TASK DETAILS: Every line of the records below from the line with "are used. Because" up to and including the line with "observations. For each" must be reproduced exactly, and no line outside that range.

Dataset items:
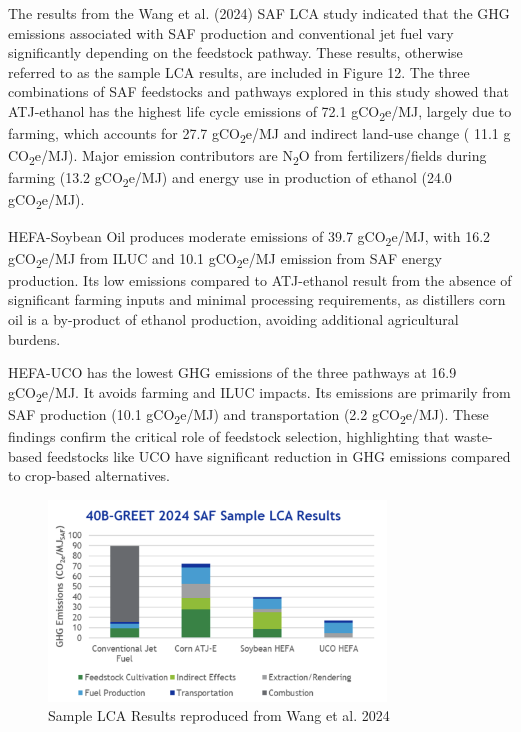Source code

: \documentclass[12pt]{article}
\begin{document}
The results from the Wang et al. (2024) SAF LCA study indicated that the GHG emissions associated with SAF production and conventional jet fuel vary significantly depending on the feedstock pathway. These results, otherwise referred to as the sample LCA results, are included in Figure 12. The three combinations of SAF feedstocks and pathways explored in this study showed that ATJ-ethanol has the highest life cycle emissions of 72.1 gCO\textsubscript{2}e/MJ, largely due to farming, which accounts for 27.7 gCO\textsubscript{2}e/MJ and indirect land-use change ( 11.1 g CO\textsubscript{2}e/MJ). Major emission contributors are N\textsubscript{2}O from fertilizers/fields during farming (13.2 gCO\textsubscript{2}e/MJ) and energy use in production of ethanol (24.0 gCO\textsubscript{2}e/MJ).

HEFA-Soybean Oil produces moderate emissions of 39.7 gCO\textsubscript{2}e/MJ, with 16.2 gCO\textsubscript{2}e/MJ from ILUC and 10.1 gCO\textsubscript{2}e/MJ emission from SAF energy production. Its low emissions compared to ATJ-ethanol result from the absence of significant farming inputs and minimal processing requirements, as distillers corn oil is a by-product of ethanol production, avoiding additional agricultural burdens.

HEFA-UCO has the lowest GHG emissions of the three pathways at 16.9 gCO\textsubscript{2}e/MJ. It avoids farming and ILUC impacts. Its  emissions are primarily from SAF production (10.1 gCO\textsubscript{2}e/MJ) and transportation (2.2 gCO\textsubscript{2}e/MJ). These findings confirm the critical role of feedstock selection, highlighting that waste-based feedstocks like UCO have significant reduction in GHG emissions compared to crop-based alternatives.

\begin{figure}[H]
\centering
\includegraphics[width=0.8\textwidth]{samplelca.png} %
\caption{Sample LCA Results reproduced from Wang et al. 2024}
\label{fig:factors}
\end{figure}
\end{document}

--

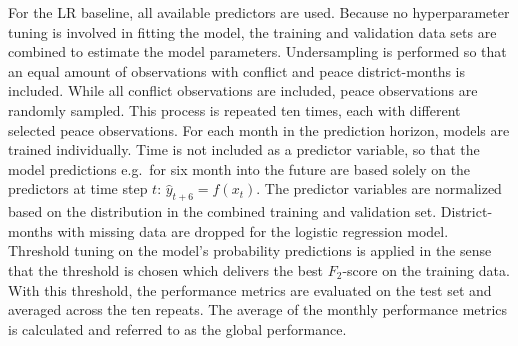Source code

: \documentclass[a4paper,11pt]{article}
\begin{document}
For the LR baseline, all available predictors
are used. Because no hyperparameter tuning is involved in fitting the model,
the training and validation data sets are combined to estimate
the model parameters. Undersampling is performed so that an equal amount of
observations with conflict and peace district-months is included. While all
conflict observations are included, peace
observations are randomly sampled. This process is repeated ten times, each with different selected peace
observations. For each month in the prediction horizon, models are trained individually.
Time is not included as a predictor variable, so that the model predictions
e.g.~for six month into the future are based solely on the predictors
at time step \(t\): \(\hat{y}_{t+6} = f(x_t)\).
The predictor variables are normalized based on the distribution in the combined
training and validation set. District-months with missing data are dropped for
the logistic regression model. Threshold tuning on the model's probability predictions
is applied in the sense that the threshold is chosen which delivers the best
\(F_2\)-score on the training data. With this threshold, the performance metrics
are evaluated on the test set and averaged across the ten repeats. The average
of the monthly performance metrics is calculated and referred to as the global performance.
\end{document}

SOLUTION:
are used. Because no hyperparameter tuning is involved in fitting the model,
the training and validation data sets are combined to estimate
the model parameters. Undersampling is performed so that an equal amount of
observations with conflict and peace district-months is included. While all
conflict observations are included, peace
observations are randomly sampled. This process is repeated ten times, each with different selected peace
observations. For each month in the prediction horizon, models are trained individually.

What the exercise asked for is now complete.